At the recent Storymakers conference, I taught a class on Writing Dystopia. This week I’ll be turning that class into a series of blogs:
Monday: Defining Dystopia
Tuesday: History of Dystopia
Wednesday: Elements of Dystopia
Thursday: Elements of the Dystopian Hero
Friday: Social Commentary in Dystopian Fiction
In this final installment of the dystopian blog series, I want to talk about the social commentary that is inherent to dystopian fiction.
On Tuesday we talked about how dystopia is reactionary; it looks at a social problem and extrapolates that problem to its frightening extreme. When looking at the origins of almost any dystopia, the authors often frankly coming upon a troubling subject and then imagining how the world would be different if that subject became more and more prevalent:
From Ally Condie, about Matched:
“The real catalyst was a conversation I had with my husband about marriage in the fall of 2008. He posited the question: What if someone wrote the perfect algorithm for lining people up, and the government used it to decide who you married, when you married, etc.?”
Publishers Weekly wrote about Suzanne Collins inspiration for The Hunger Games:
Collins says the idea for the brutal nation of Panem came one evening when she was channel-surfing between a reality show competition and war coverage. “I was tired, and the lines began to blur in this very unsettling way.” She also cites the Greek myth of Theseus, in which the city of Athens was forced to send 14 young men and women into the labyrinth in Crete to face the Minotaur. “Even as a kid, I could appreciate how ruthless this was,” Collins recalled. “Crete was sending a very clear message: ‘Mess with us and we’ll do something worse than kill you. We’ll kill your children.’ ”
Some authors take it a step further, where the social problem is not just the inspiration, but the author specifically wants to make a political/philosophical point:
Ray Bradbury wrote about Fahrenheit 451:
There is more than one way to burn a book. And the world is full of people running about with lit matches. Every minority, be it Baptist / Unitarian, Irish / Italian / Octogenarian / Zen Buddhist / Zionist / Seventh-day Adventist / Women’s Lib / Republican / Mattachine / FourSquareGospel feels it has the will, the right, the duty to douse the kerosene, light the fuse….Fire-Captain Beatty, in my novel Fahrenheit 451, described how the books were burned first by the minorities, each ripping a page or a paragraph from this book, then that, until the day came when the books were empty and the minds shut and the library closed forever.

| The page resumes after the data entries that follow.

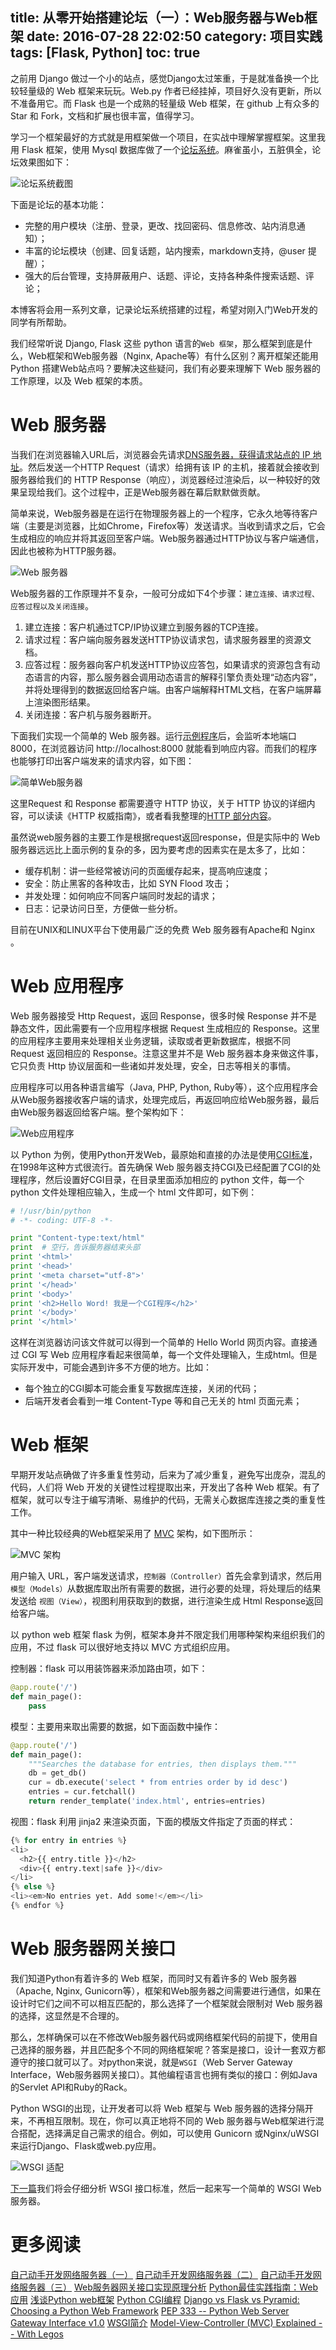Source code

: title: 从零开始搭建论坛（一）：Web服务器与Web框架
date: 2016-07-28 22:02:50
category: 项目实践
tags: [Flask, Python]
toc: true
---

之前用 Django 做过一个小的站点，感觉Django太过笨重，于是就准备换一个比较轻量级的 Web 框架来玩玩。Web.py 作者已经挂掉，项目好久没有更新，所以不准备用它。而 Flask 也是一个成熟的轻量级 Web 框架，在 github 上有众多的 Star 和 Fork，文档和扩展也很丰富，值得学习。

学习一个框架最好的方式就是用框架做一个项目，在实战中理解掌握框架。这里我用 Flask 框架，使用 Mysql 数据库做了一个[论坛系统](https://github.com/xuelangZF/NaHan)。麻雀虽小，五脏俱全，论坛效果图如下：

![论坛系统截图][1]

<!--more-->

下面是论坛的基本功能：

* 完整的用户模块（注册、登录，更改、找回密码、信息修改、站内消息通知）；
* 丰富的论坛模块（创建、回复话题，站内搜索，markdown支持，@user 提醒）；
* 强大的后台管理，支持屏蔽用户、话题、评论，支持各种条件搜索话题、评论；

本博客将会用一系列文章，记录论坛系统搭建的过程，希望对刚入门Web开发的同学有所帮助。

我们经常听说 Django, Flask 这些 python 语言的`Web 框架`，那么框架到底是什么，Web框架和Web服务器（Nginx, Apache等）有什么区别？离开框架还能用 Python 搭建Web站点吗？要解决这些疑问，我们有必要来理解下 Web 服务器的工作原理，以及 Web 框架的本质。

# Web 服务器

当我们在浏览器输入URL后，浏览器会先请求[DNS服务器，获得请求站点的 IP 地址](http://selfboot.cn/2015/11/05/dns_theory/)。然后发送一个HTTP Request（请求）给拥有该 IP 的主机，接着就会接收到服务器给我们的 HTTP Response（响应），浏览器经过渲染后，以一种较好的效果呈现给我们。这个过程中，正是Web服务器在幕后默默做贡献。

简单来说，Web服务器是在运行在物理服务器上的一个程序，它永久地等待客户端（主要是浏览器，比如Chrome，Firefox等）发送请求。当收到请求之后，它会生成相应的响应并将其返回至客户端。Web服务器通过HTTP协议与客户端通信，因此也被称为HTTP服务器。

![Web 服务器][2]

Web服务器的工作原理并不复杂，一般可分成如下4个步骤：`建立连接、请求过程、应答过程以及关闭连接`。

1. 建立连接：客户机通过TCP/IP协议建立到服务器的TCP连接。
2. 请求过程：客户端向服务器发送HTTP协议请求包，请求服务器里的资源文档。
3. 应答过程：服务器向客户机发送HTTP协议应答包，如果请求的资源包含有动态语言的内容，那么服务器会调用动态语言的解释引擎负责处理“动态内容”，并将处理得到的数据返回给客户端。由客户端解释HTML文档，在客户端屏幕上渲染图形结果。
4. 关闭连接：客户机与服务器断开。

下面我们实现一个简单的 Web 服务器。运行[示例程序](https://gist.github.com/xuelangZF/19cd52525b64ed3973f480902447a9ea)后，会监听本地端口 8000，在浏览器访问 http://localhost:8000 就能看到响应内容。而我们的程序也能够打印出客户端发来的请求内容，如下图：

![简单Web服务器][3]

这里Request 和 Response 都需要遵守 HTTP 协议，关于 HTTP 协议的详细内容，可以读读《HTTP 权威指南》，或者看我整理的[HTTP 部分内容](https://github.com/xuelangZF/CS_Offer/blob/master/Network/HTTP.md)。

虽然说web服务器的主要工作是根据request返回response，但是实际中的 Web 服务器远远比上面示例的复杂的多，因为要考虑的因素实在是太多了，比如：

* 缓存机制：讲一些经常被访问的页面缓存起来，提高响应速度；
* 安全：防止黑客的各种攻击，比如 SYN Flood 攻击；
* 并发处理：如何响应不同客户端同时发起的请求；
* 日志：记录访问日至，方便做一些分析。

目前在UNIX和LINUX平台下使用最广泛的免费 Web 服务器有Apache和 Nginx 。

# Web 应用程序

Web 服务器接受 Http Request，返回 Response，很多时候 Response 并不是静态文件，因此需要有一个应用程序根据 Request 生成相应的 Response。这里的应用程序主要用来处理相关业务逻辑，读取或者更新数据库，根据不同 Request 返回相应的 Response。注意这里并不是 Web 服务器本身来做这件事，它只负责 Http 协议层面和一些诸如并发处理，安全，日志等相关的事情。

应用程序可以用各种语言编写（Java, PHP, Python, Ruby等），这个应用程序会从Web服务器接收客户端的请求，处理完成后，再返回响应给Web服务器，最后由Web服务器返回给客户端。整个架构如下：

![Web应用程序][4]

以 Python 为例，使用Python开发Web，最原始和直接的办法是使用[CGI标准](https://en.wikipedia.org/wiki/Common_Gateway_Interface)，在1998年这种方式很流行。首先确保 Web 服务器支持CGI及已经配置了CGI的处理程序，然后设置好CGI目录，在目录里面添加相应的 python 文件，每一个 python 文件处理相应输入，生成一个 html 文件即可，如下例：

```python
# !/usr/bin/python
# -*- coding: UTF-8 -*-

print "Content-type:text/html"
print  # 空行，告诉服务器结束头部
print '<html>'
print '<head>'
print '<meta charset="utf-8">'
print '</head>'
print '<body>'
print '<h2>Hello Word! 我是一个CGI程序</h2>'
print '</body>'
print '</html>'
```

这样在浏览器访问该文件就可以得到一个简单的 Hello World 网页内容。直接通过 CGI 写 Web 应用程序看起来很简单，每一个文件处理输入，生成html。但是实际开发中，可能会遇到许多不方便的地方。比如：

* 每个独立的CGI脚本可能会重复写数据库连接，关闭的代码；
* 后端开发者会看到一堆 Content-Type 等和自己无关的 html 页面元素；

# Web 框架

早期开发站点确做了许多重复性劳动，后来为了减少重复，避免写出庞杂，混乱的代码，人们将 Web 开发的关键性过程提取出来，开发出了各种 Web 框架。有了框架，就可以专注于编写清晰、易维护的代码，无需关心数据库连接之类的重复性工作。

其中一种比较经典的Web框架采用了 [MVC](https://en.wikipedia.org/wiki/Model%E2%80%93view%E2%80%93controller) 架构，如下图所示：

![MVC 架构][5]

用户输入 URL，客户端发送请求，`控制器（Controller）`首先会拿到请求，然后用`模型（Models）`从数据库取出所有需要的数据，进行必要的处理，将处理后的结果发送给 `视图（View）`，视图利用获取到的数据，进行渲染生成 Html Response返回给客户端。

以 python web 框架 flask 为例，框架本身并不限定我们用哪种架构来组织我们的应用，不过 flask 可以很好地支持以 MVC 方式组织应用。

控制器：flask 可以用装饰器来添加路由项，如下：

```python
@app.route('/')
def main_page():
    pass
```

模型：主要用来取出需要的数据，如下面函数中操作：

```python
@app.route('/')
def main_page():
    """Searches the database for entries, then displays them."""
    db = get_db()
    cur = db.execute('select * from entries order by id desc')
    entries = cur.fetchall()
    return render_template('index.html', entries=entries)
```

视图：flask 利用 jinja2 来渲染页面，下面的模版文件指定了页面的样式：

```python
{% for entry in entries %}
<li>
  <h2>{{ entry.title }}</h2>
  <div>{{ entry.text|safe }}</div>
</li>
{% else %}
<li><em>No entries yet. Add some!</em></li>
{% endfor %}
```

# Web 服务器网关接口

我们知道Python有着许多的 Web 框架，而同时又有着许多的 Web 服务器（Apache, Nginx, Gunicorn等），框架和Web服务器之间需要进行通信，如果在设计时它们之间不可以相互匹配的，那么选择了一个框架就会限制对 Web 服务器的选择，这显然是不合理的。

那么，怎样确保可以在不修改Web服务器代码或网络框架代码的前提下，使用自己选择的服务器，并且匹配多个不同的网络框架呢？答案是接口，设计一套双方都遵守的接口就可以了。对python来说，就是`WSGI`（Web Server Gateway Interface，Web服务器网关接口）。其他编程语言也拥有类似的接口：例如Java的Servlet API和Ruby的Rack。

Python WSGI的出现，让开发者可以将 Web 框架与 Web 服务器的选择分隔开来，不再相互限制。现在，你可以真正地将不同的 Web 服务器与Web框架进行混合搭配，选择满足自己需求的组合。例如，可以使用 Gunicorn 或Nginx/uWSGI来运行Django、Flask或web.py应用。

![WSGI 适配][6]

[下一篇](http://selfboot.cn/2016/08/07/forum_design_wsgi/)我们将会仔细分析 WSGI 接口标准，然后一起来写一个简单的 WSGI Web 服务器。

# 更多阅读

[自己动手开发网络服务器（一）](http://codingpy.com/article/build-a-simple-web-server-part-one/)
[自己动手开发网络服务器（二）](http://codingpy.com/article/build-a-simple-web-server-part-two/)
[自己动手开发网络服务器（三）](http://codingpy.com/article/build-a-simple-web-server-part-three/)
[Web服务器网关接口实现原理分析](https://www.hitoy.org/principle-of-wsgi.html)
[Python最佳实践指南：Web 应用](http://pythonguidecn.readthedocs.io/zh/latest/scenarios/web.html)
[浅谈Python web框架](http://feilong.me/2011/01/talk-about-python-web-framework)
[Python CGI编程](http://www.runoob.com/python/python-cgi.html)
[Django vs Flask vs Pyramid: Choosing a Python Web Framework](https://www.airpair.com/python/posts/django-flask-pyramid)
[PEP 333 -- Python Web Server Gateway Interface v1.0](https://www.python.org/dev/peps/pep-0333/)
[WSGI简介](https://segmentfault.com/a/1190000003069785)
[Model-View-Controller (MVC) Explained -- With Legos](https://realpython.com/blog/python/the-model-view-controller-mvc-paradigm-summarized-with-legos/)

[1]: https://slefboot-1251736664.cos.ap-beijing.myqcloud.com/20160728_forum_design_framework_1.png
[2]: https://slefboot-1251736664.cos.ap-beijing.myqcloud.com/20160728_forum_design_framework_2.png
[3]: https://slefboot-1251736664.cos.ap-beijing.myqcloud.com/20160728_forum_design_framework_3.png
[4]: https://slefboot-1251736664.cos.ap-beijing.myqcloud.com/20160728_forum_design_framework_4.png
[5]: https://slefboot-1251736664.cos.ap-beijing.myqcloud.com/20160728_forum_design_framework_5.png
[6]: https://slefboot-1251736664.cos.ap-beijing.myqcloud.com/20160728_forum_design_framework_6.jpeg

The New York Times wrote about Ayn Rand’s inspiration for Atlas Shrugged:
Rand said she “set out to show how desperately the world needs prime movers and how viciously it treats them” and to portray “what happens to a world without them.”
Almost every dystopia fits this mold: taking a current problem and extrapolating upon it. Uglies addresses body image. Brave New World is about our disposable consumer culture and our obsession with hedonistic pleasure and entertainment. We talks about conformity and Communism.
Going all the way back to our Monday topic, I really think that this social commentary is an integral part of the definition of a true dystopia. A book with a vaguely dystopian setting, but which lacks this distinct issue-based element, is probably a different genre altogether: sci-fi, or post-apocalypse, or something else.
I hope you’ve enjoyed this week-long blog series. I’ve definitely enjoyed writing it. I know I’ve defined things pretty narrowly, and that some people have broader definitions; I’d love to hear your thoughts.